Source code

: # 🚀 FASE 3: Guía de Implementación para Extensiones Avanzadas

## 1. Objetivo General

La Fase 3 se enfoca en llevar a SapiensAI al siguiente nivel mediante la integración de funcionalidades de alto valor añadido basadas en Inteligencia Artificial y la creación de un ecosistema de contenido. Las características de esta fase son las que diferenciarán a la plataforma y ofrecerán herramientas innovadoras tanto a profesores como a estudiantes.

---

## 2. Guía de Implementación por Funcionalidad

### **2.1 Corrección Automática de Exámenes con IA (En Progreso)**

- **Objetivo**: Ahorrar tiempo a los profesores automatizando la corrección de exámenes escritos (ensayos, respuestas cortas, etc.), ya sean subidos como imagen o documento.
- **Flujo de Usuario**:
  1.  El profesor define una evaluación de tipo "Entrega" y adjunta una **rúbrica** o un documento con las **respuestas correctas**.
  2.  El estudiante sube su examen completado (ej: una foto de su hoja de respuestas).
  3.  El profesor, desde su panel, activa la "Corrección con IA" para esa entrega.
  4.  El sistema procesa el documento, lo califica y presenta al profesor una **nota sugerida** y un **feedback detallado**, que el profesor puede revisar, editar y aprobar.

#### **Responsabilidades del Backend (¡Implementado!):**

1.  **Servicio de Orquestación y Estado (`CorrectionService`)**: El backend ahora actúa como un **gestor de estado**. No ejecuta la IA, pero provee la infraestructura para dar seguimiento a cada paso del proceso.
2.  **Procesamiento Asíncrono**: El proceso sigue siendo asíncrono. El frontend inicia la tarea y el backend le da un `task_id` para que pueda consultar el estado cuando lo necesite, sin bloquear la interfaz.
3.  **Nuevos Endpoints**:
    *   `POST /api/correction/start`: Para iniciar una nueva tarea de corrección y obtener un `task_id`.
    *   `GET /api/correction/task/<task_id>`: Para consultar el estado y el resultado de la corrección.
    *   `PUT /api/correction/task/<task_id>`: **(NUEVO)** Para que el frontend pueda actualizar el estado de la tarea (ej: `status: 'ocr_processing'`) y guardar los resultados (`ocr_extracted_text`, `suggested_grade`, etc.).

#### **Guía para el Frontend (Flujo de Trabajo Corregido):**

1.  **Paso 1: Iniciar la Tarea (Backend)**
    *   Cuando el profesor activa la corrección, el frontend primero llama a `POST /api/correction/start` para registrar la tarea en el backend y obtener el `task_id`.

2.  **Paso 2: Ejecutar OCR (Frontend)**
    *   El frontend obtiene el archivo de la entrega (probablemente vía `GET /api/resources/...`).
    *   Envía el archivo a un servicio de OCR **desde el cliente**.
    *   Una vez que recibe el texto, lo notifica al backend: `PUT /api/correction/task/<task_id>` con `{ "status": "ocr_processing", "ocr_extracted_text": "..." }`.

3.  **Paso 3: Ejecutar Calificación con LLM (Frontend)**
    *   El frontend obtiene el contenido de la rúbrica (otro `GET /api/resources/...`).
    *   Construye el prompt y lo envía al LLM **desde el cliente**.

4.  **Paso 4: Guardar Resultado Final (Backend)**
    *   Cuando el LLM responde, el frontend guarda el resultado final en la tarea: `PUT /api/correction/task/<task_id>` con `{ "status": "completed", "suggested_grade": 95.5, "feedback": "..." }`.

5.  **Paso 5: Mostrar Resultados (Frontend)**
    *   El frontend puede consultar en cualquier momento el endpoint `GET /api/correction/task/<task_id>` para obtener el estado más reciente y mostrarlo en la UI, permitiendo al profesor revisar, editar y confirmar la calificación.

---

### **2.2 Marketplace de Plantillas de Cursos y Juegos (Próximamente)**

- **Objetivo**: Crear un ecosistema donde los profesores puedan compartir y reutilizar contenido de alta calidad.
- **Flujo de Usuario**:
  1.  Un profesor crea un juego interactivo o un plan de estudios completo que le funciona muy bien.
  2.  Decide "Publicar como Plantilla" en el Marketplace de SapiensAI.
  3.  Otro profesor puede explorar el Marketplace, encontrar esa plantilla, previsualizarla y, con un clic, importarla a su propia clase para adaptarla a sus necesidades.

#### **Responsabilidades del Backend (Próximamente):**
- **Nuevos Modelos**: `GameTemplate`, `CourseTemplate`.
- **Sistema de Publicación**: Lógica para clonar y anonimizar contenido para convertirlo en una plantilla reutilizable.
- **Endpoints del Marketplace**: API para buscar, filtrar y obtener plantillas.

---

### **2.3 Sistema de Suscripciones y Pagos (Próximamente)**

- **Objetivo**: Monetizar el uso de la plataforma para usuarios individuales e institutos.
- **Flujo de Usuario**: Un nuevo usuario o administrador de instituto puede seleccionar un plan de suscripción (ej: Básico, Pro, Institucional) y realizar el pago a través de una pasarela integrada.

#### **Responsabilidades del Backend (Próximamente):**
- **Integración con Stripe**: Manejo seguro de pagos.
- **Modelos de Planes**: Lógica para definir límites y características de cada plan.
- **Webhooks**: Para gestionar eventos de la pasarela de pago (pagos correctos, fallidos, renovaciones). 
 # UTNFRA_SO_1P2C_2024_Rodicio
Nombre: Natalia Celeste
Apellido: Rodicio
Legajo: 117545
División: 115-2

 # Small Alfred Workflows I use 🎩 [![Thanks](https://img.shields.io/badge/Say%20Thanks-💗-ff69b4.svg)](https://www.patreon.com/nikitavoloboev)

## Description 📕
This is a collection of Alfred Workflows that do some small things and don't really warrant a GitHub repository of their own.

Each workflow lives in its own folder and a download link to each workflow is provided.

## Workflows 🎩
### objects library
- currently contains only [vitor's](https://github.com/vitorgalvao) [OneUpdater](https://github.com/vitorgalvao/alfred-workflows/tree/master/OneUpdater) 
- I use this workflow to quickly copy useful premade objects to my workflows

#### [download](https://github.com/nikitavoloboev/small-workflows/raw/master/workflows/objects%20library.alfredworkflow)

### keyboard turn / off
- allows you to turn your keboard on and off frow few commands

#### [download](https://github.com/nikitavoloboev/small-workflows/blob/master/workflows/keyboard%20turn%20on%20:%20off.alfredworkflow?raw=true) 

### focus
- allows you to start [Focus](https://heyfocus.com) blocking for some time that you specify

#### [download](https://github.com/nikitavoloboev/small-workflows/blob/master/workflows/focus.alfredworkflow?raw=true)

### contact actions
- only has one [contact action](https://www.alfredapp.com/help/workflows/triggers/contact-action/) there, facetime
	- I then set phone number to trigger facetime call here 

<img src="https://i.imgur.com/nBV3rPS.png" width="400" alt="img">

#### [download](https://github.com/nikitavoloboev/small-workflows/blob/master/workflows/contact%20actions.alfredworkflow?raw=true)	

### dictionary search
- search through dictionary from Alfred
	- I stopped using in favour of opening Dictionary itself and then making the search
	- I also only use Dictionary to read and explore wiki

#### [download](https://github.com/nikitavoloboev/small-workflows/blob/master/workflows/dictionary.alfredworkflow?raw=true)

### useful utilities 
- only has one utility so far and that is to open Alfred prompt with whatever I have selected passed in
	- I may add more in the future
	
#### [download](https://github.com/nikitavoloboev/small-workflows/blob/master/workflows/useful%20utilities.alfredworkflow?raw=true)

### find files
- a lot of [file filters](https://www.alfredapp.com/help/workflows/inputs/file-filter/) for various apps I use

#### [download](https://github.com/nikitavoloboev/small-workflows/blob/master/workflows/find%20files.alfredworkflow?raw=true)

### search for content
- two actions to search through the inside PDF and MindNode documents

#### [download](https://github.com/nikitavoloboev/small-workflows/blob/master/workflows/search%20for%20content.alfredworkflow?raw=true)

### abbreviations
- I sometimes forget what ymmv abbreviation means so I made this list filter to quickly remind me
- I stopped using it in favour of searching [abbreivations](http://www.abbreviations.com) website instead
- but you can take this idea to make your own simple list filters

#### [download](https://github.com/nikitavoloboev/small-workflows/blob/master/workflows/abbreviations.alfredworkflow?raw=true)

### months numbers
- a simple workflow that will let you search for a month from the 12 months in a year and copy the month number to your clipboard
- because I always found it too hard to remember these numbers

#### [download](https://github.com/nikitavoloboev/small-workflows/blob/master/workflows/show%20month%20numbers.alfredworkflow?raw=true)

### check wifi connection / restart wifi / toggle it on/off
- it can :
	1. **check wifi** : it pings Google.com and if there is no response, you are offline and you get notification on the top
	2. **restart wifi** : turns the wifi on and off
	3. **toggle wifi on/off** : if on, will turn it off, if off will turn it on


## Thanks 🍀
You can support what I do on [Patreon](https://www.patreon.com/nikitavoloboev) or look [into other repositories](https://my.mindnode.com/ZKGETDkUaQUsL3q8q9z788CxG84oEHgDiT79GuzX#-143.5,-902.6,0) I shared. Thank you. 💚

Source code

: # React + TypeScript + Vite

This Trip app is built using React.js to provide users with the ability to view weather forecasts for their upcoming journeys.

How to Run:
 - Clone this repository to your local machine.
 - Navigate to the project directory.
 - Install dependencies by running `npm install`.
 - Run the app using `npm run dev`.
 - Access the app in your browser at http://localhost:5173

•••••

Work instructions: Starting at the line with "### objects library" and ending at the line with "- I then set", print each line of the listing above exactly, with no other lines.

Task solution:
### objects library
- currently contains only [vitor's](https://github.com/vitorgalvao) [OneUpdater](https://github.com/vitorgalvao/alfred-workflows/tree/master/OneUpdater) 
- I use this workflow to quickly copy useful premade objects to my workflows

#### [download](https://github.com/nikitavoloboev/small-workflows/raw/master/workflows/objects%20library.alfredworkflow)

### keyboard turn / off
- allows you to turn your keboard on and off frow few commands

#### [download](https://github.com/nikitavoloboev/small-workflows/blob/master/workflows/keyboard%20turn%20on%20:%20off.alfredworkflow?raw=true) 

### focus
- allows you to start [Focus](https://heyfocus.com) blocking for some time that you specify

#### [download](https://github.com/nikitavoloboev/small-workflows/blob/master/workflows/focus.alfredworkflow?raw=true)

### contact actions
- only has one [contact action](https://www.alfredapp.com/help/workflows/triggers/contact-action/) there, facetime
	- I then set phone number to trigger facetime call here 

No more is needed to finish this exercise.